Entah ini mimpi atau bukan, yang jelas kalau ini benar-benar mimpi Jimin bersumpah tidak ingin membuka matanya.
Ia masih syok. Tentu saja. Perasaannya campur aduk kala mendengar bahwa Lisa mengandung anaknya.
Demi Tuhan. Bolehkah Jimin berteriak bahagia saat ini?
Sejak kepindahannya ke Thailand, Lisa sudah merasakan hal yang aneh pada dirinya. Ia mudah kelelahan, nafsu makan bertambah hingga membuat berat badannya naik, telat menstruasi, serta mual-mual.
Lisa merasa ada yang janggal, sampai-sampai Bibi Lice memaksanya untuk periksa ke dokter dan hasilnya Lisa dinyatakan positif hamil.
Saat itu Lisa tidak tahu harus merasa senang atau sedih. Senang karena ini yang diharapkannya serta membuktikan juga kalau ia tidak benar-benar mandul. Namun satu sisi ia merasa sedih karena waktunya tidak tepat. Ia sudah resmi bercerai dengan Jimin, meminta lelaki itu untuk bertanggung jawab juga tidak ada gunanya.
Alhasil Lisa dan keluarganya di Thailand merahasiakan ini semua. Sampai di bulan ketiga, Lisa pergi ke Korea menyelesaikan masalah yang ada.
Dan, berakhir disini. Di hadapan Jimin yang saat ini memandangnya dengan mata berkaca-kaca.
"Kenapa?" Jimin bertanya dengan suara serak. Ia memberi jeda setelah membantu Lisa mengenakan sweater nya kembali. "Kenapa kamu merahasiakan ini? Apa kamu berniat merawat anak kita sendirian?" Suara Jimin bergetar hebat.
Ia merasa jahat sekali selama ini. Membayangkan Lisa merawat kandungannya sendirian selama sembilan bulan saja Jimin tidak sanggup. Apalagi membesarkan anak itu sampai dewasa nanti? Tanpa seorang ayah?

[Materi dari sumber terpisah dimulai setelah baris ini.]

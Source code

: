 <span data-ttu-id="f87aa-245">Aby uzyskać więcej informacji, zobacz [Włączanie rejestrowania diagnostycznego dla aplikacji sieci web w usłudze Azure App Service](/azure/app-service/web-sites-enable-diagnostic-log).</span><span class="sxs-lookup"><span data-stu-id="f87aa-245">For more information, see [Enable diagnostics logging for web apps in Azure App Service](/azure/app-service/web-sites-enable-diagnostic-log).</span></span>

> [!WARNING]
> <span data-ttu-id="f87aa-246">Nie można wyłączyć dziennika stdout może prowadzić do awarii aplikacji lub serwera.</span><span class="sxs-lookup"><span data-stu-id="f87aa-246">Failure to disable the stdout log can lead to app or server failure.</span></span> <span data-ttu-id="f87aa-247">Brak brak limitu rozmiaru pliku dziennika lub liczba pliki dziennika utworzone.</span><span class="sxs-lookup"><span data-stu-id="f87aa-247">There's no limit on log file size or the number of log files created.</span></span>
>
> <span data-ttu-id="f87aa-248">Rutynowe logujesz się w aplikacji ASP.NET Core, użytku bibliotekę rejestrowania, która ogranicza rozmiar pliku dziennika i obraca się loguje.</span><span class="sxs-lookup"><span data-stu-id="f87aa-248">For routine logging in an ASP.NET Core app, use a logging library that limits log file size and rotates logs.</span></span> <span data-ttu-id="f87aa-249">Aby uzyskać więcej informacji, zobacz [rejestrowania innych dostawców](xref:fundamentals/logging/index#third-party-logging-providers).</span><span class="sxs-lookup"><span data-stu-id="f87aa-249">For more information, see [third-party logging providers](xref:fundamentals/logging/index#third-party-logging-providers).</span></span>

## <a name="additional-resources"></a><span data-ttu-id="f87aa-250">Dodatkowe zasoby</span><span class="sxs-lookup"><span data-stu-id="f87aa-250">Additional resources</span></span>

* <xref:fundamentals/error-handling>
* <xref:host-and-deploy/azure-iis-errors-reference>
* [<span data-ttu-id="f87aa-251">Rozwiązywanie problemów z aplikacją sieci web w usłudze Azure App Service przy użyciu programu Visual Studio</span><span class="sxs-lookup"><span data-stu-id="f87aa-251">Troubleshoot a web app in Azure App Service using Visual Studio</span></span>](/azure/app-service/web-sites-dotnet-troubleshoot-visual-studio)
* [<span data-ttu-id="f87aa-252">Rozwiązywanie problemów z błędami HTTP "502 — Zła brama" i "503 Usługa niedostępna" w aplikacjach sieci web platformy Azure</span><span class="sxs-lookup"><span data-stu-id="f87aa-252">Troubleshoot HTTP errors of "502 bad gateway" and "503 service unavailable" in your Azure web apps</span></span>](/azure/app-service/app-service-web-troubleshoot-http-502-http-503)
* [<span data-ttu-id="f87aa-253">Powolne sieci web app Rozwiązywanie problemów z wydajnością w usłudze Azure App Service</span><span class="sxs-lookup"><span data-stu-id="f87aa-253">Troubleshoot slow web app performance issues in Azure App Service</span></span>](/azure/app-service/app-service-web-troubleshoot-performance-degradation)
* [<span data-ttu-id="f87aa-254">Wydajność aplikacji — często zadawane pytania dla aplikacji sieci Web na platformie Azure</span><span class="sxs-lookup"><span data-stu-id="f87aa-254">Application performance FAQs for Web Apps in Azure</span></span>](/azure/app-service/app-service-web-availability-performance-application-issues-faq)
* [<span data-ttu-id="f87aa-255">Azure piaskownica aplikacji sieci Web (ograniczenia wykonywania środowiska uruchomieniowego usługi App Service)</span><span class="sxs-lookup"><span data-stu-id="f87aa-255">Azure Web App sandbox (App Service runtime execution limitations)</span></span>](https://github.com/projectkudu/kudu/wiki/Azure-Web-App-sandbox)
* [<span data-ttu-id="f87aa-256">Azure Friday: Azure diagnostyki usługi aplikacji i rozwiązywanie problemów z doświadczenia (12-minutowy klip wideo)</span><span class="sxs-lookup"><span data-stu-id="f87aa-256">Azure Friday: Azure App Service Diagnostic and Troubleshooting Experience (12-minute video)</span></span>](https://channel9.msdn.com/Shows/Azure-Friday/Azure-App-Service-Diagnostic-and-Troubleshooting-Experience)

"Maaf.." jawab Lisa rendah. Kepalanga tertunduk menghindari tatapan sendu mantan suaminya itu.
Jimin beringsut maju, menarik tubuh mungil Lisa ke dalam pelukannya. Mengusap bahu Lisa sementara tangan yang lainnya mengusap perut wanita itu. "Aku marah besar kalau kamu tega mengurus anak ini sendirian," katanya pelan.
Sementara Lisa memejamkan matanya dengan tangan melingkar pada Jimin. Ia menikmati setiap detik saat-saatnya dengan lelaki itu. Rasanya seperti mimpi. Baru kemarin ia terus menangis karena merindu, tersiksa oleh perasaannya sendiri. Namun sekarang tidak lagi, Jimin lelakinya; kini berada di pelukannya.
"Jangan menghindar lagi. Biarkan aku memperbaiki semuanya, melakukan tugasku sebagai seorang suami. Jangan pergi lagi, Lalisa."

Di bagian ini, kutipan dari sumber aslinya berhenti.